The Cannabis Advance: Thai Hospitality Embraces the Magic Plant
The unlikely star of a long social debate, troubling the minds of doctors and the general public alike for years, cannabis is coming back to the stage as the main actor. The plant seems to have divided the society into two camps with moderate positions being a rarity. Now, however, it looks like Thailand has settled on a favorable view toward marijuana.
Specifically, back in 2018, Thailand became the first Southeast Asian country to legalize the production, import, and export of cannabis for medical purposes. This year, the Kingdom’s authorities approved the de facto decriminalization of marijuana but (perhaps, intentionally) did not specify the rules regarding its recreational use.
These changes are said to be fostering an environment where cannabis tourism could help lift the otherwise badly affected industry from its knees. Indeed, experts say Thailand’s lenient regulations could lead to the increased demand for this location in medical and wellness tourism where marijuana often plays a key role.
“Thailand is well known as a destination for medical tourism and wellness travel. So, these sectors will surely benefit from the latest developments,” opined Dirk De Cuyper, CEO of S Hotels and Resorts.
Those in favor of the plant’s decriminalization argue that cannabis can help relieve stress, reduce fatigue, increase appetite, and encourage deeper sleep, as well as stimulate the intestines and soothe inflamed skin. Given these benefits, it is only natural that multiple hospitality and wellness brands have ventured into the cannabiland in Thailand, predicting high returns on marijuana-related investments.

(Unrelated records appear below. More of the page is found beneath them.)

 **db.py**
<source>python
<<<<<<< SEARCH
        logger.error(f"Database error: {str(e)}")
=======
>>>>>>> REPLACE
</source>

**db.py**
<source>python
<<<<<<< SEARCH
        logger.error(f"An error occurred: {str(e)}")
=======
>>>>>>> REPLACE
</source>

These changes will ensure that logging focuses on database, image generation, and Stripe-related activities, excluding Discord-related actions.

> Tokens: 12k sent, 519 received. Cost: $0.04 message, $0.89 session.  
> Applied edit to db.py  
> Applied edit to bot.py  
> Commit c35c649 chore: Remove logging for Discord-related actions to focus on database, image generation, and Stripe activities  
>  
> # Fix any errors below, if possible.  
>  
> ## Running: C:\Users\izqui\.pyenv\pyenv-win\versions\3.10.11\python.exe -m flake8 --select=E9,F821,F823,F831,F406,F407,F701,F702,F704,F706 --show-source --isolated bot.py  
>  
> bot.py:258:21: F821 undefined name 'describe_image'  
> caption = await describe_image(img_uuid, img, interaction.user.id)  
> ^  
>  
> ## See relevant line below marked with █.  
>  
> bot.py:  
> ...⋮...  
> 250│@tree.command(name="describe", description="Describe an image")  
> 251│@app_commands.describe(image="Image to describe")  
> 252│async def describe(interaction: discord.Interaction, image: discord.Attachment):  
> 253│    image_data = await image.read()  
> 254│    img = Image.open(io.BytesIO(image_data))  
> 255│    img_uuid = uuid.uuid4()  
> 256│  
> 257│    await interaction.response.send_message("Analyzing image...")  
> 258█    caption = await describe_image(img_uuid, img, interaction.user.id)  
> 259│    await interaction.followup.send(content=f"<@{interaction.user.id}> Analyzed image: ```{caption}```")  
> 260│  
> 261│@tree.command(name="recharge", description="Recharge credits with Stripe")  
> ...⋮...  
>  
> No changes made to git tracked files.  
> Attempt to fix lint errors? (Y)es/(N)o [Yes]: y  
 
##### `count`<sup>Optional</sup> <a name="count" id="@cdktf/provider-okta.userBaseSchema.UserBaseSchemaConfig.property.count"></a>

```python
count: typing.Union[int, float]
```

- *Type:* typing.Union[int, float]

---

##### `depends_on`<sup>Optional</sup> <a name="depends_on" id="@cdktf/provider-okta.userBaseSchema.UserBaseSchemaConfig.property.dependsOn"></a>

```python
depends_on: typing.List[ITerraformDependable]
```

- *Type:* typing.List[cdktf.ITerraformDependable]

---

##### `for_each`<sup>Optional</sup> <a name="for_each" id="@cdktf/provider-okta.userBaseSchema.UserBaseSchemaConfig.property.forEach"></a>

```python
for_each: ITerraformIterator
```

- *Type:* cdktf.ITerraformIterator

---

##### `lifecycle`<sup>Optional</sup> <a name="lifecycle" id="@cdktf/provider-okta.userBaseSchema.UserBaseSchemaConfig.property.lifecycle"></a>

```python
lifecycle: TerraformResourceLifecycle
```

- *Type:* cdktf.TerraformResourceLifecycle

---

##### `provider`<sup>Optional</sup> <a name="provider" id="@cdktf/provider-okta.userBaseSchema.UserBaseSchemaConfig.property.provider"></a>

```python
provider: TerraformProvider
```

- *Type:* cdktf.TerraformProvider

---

One of the trailblazers, the luxury spa facility Panpuri Wellness, has even gone as far as to design a Holistic Cannabis Wellness Experience that includes spa treatments using cannabis leaves and cannabis-infused food and beverages. The world-famous Anantara is another major hospitality name placing its hopes on cannabis tourism. The chain’s spas have created three “journeys” that utilize CBD (cannabidiol) oil – the second most active ingredient in cannabis. Over at Anantara Chiang Mai Resort, “healthy and nutrition-rich” cannabis-infused dishes have debuted on the menu at Service 1921 restaurant.
“There is growing interest in the therapeutic benefits of CBD,” said Chunxia Gao, group director of spa & wellness at MSpa International for the Asia region. “With CBD safety guidelines ensuring the quality of the products, we can only foresee great success in CBD-infused products, superfood choices, and CBD spa and wellness experiences.”
Overall, it seems like cannabis is making strides in the hospitality industry. Attracting an ever-increasing number of supporters, the market for marijuana-related tourism is predicted to grow in the nearest future. It would not be surprising to see other countries enter the game, however, Thailand has already attained the first-mover advantage that other destinations will have to make up for.